By repeating an operation like Collections.max(l) for every element of l, you are combining two linear operations to an operation with quadratic time complexity. It’s easy to perform this operation only once instead:

List<List<Double>> result =
    list.parallelStream()
        .map(l -> {
                double limit = Collections.max(l)-5;
                return l.parallelStream()
                        .filter(d -> limit < d)
                        .collect(Collectors.toCollection(LinkedList::new));
            })
        .collect(Collectors.toCollection(LinkedList::new));

Depending on the list sizes, the impact of this little change, turning a quadratic operation to linear, might be far bigger than dividing the processing time by just the number of cpu cores (in the best case).

The other consideration is whether you really need a LinkedList.
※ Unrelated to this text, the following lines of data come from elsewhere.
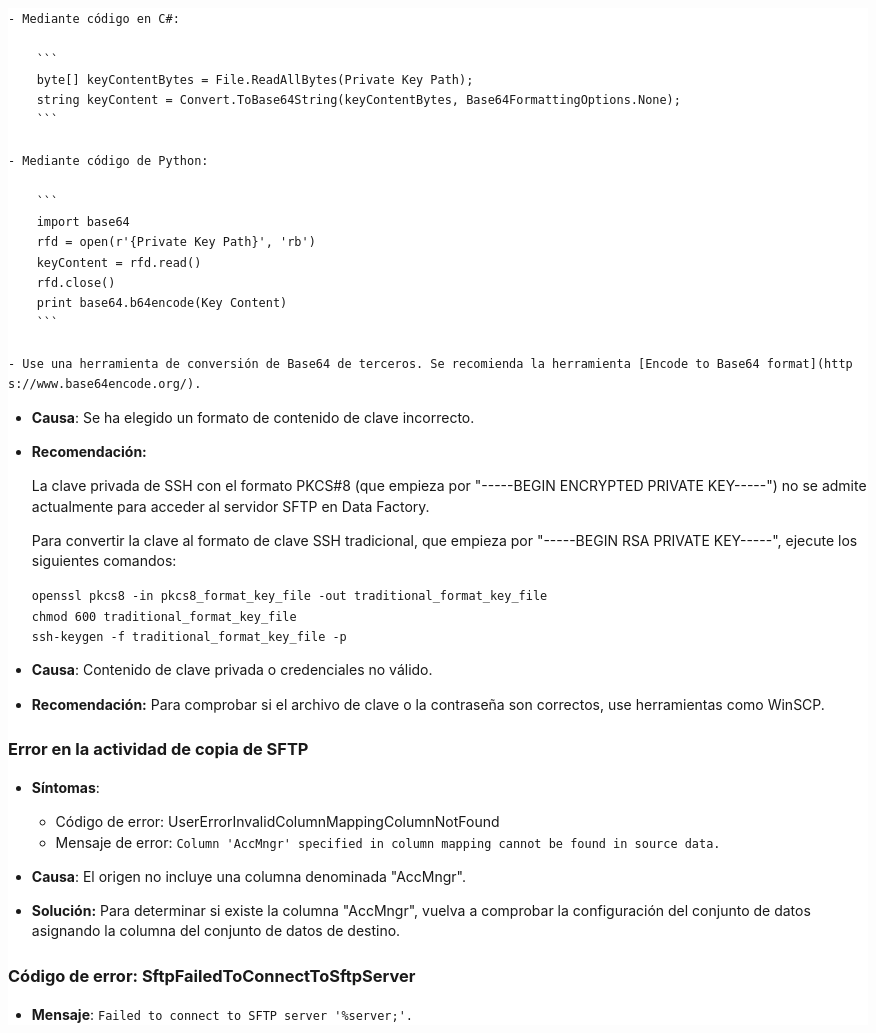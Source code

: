    - Mediante código en C#:

        ```
        byte[] keyContentBytes = File.ReadAllBytes(Private Key Path);
        string keyContent = Convert.ToBase64String(keyContentBytes, Base64FormattingOptions.None);
        ```

    - Mediante código de Python:

        ```
        import base64
        rfd = open(r'{Private Key Path}', 'rb')
        keyContent = rfd.read()
        rfd.close()
        print base64.b64encode(Key Content)
        ```

    - Use una herramienta de conversión de Base64 de terceros. Se recomienda la herramienta [Encode to Base64 format](https://www.base64encode.org/).

- **Causa**: Se ha elegido un formato de contenido de clave incorrecto.

- **Recomendación:**  

    La clave privada de SSH con el formato PKCS#8 (que empieza por "-----BEGIN ENCRYPTED PRIVATE KEY-----") no se admite actualmente para acceder al servidor SFTP en Data Factory. 

    Para convertir la clave al formato de clave SSH tradicional, que empieza por "-----BEGIN RSA PRIVATE KEY-----", ejecute los siguientes comandos:

    ```
    openssl pkcs8 -in pkcs8_format_key_file -out traditional_format_key_file
    chmod 600 traditional_format_key_file
    ssh-keygen -f traditional_format_key_file -p
    ```

- **Causa**: Contenido de clave privada o credenciales no válido.

- **Recomendación:**  Para comprobar si el archivo de clave o la contraseña son correctos, use herramientas como WinSCP.

### <a name="sftp-copy-activity-failed"></a>Error en la actividad de copia de SFTP

- **Síntomas**: 
  * Código de error: UserErrorInvalidColumnMappingColumnNotFound 
  * Mensaje de error: `Column 'AccMngr' specified in column mapping cannot be found in source data.`

- **Causa**: El origen no incluye una columna denominada "AccMngr".

- **Solución:** Para determinar si existe la columna "AccMngr", vuelva a comprobar la configuración del conjunto de datos asignando la columna del conjunto de datos de destino.


### <a name="error-code-sftpfailedtoconnecttosftpserver"></a>Código de error: SftpFailedToConnectToSftpServer

- **Mensaje**: `Failed to connect to SFTP server '%server;'.`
For most practical purposes, a LinkedList performs worse than, e.g. an ArrayList, and if you don’t need mutability, you may just use the toList() collector and let the JRE return the best list it can offer…

List<List<Double>> result =
    list.parallelStream()
        .map(l -> {
                double limit = Collections.max(l)-5;
                return l.parallelStream()
                        .filter(d -> limit < d)
                        .collect(Collectors.toList());
            })
        .collect(Collectors.toList());

Keep in mind that after changing the performance characteristics, rechecking whether the parallelization still has any benefit is recommended. It should also be checked for both stream operations individually. Usually, if the outer stream has a decent parallelization, turning the inner stream to parallel does not improve the overall performance.

Also, the benefit of parallel streams will be much higher if the source lists are random access lists instead of LinkedLists.